Cheap carbon capture tech could filter out CO2 in smokestacks
UC Berkeley researchers have developed a cheap, energy-efficient carbon capture technology that could one day be attached to everything from factory smokestacks to car exhausts — keeping greenhouse gasses out of the atmosphere.
Carbon capture: While reducing sources of greenhouse emissions is key to fighting climate change, it’s going to take a while to transition completely away from electricity generated by fossil fuels — and cars powered by gas and diesel.
Carbon capture technology can help minimize damage to the environment during the transition by trapping CO2 emissions at their source. (This is different from direct air capture technologies, which remove CO2 that’s already in the atmosphere.)
We can then store the carbon underground or use it to create concrete, jet fuel, and more.
The challenge: Carbon capture technology isn’t new — various power and processing plants have been utilizing it since the 1970s — but there are fewer than 30 projects in operation today.
“A number of factors can explain the slow uptake of [carbon capture, utilization, and storage technologies], but high cost is one of the most frequently heard,” analysts Adam Baylin-Stern and Niels Berghout wrote in a 2021 commentary for the International Energy Agency (IEA).
“We wanted to think about a carbon capture material that was derived from sources that were really cheap and easy to get.”Jeffrey Reimer
A lower-cost carbon capture technology could accelerate its adoption, so the Berkeley researchers set out to make one with the help of scientists at Stanford University and Texas A&M University.
“We wanted to think about a carbon capture material that was derived from sources that were really cheap and easy to get, and so we decided to start with melamine,” said corresponding author Jeffrey Reimer.
How it works: Melamine is a solid organic compound.
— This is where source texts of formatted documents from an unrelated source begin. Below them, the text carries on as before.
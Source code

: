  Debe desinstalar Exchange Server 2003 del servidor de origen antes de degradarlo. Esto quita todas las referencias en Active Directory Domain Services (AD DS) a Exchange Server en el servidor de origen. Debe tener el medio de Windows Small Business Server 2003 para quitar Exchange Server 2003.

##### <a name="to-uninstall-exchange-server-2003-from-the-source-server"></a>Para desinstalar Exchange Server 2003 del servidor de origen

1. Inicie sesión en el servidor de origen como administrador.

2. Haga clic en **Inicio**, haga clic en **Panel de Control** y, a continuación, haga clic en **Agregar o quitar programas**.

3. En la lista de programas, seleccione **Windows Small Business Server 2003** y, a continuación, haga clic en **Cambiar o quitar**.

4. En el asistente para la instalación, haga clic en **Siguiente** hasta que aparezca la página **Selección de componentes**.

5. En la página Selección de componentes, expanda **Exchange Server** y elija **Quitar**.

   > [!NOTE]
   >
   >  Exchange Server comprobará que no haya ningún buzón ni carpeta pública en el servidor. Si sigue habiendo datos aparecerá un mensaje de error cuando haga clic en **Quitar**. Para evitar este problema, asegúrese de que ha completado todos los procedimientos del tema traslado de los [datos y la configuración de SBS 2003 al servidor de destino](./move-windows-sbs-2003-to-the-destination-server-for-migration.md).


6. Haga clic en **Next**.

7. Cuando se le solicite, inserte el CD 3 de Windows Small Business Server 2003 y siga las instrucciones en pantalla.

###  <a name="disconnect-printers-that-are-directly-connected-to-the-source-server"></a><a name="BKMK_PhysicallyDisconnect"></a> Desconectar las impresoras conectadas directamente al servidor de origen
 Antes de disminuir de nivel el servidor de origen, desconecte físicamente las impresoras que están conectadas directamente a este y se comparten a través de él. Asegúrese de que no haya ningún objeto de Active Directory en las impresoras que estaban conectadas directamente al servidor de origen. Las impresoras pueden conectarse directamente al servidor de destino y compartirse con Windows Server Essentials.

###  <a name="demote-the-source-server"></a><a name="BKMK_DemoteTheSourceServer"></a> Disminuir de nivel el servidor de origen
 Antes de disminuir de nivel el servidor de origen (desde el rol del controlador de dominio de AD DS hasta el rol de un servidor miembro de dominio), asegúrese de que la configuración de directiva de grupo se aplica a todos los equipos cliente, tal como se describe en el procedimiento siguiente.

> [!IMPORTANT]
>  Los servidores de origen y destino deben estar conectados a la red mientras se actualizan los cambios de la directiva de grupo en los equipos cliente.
It costs about $40 per ton in powdered form and is commonly used to make formica, industrial coatings, and cheap tableware.
For their study, the Berkeley team developed a process for combining melamine with formaldehyde, diethylenetriamine (a chemical used in asphalt), and cyanuric acid (a chemical used to keep pools clean).
The resulting material contains pores that could trap nearly all the CO2 in a simulated flue gas mixture within a few minutes. Heating the material to a relatively low temperature (80 C, or 176 F) releases the CO2, and the material can then be reused.
The best carbon capture technology today requires that the material that traps the CO2 be heated to 120-150 C (250-300 F) to release it, according to the researchers, so the lower temperature required by the melamine material makes it much more energy efficient.
Looking ahead: The researchers are now working to further improve their material’s ability to capture carbon without affecting its energy efficiency.
“This work creates a general industrialization method towards sustainable CO2 capture using porous networks,” said first author Haiyan Mao. “We hope we can design a future attachment for capturing car exhaust gas, or maybe an attachment to a building or even a coating on the surface of furniture.”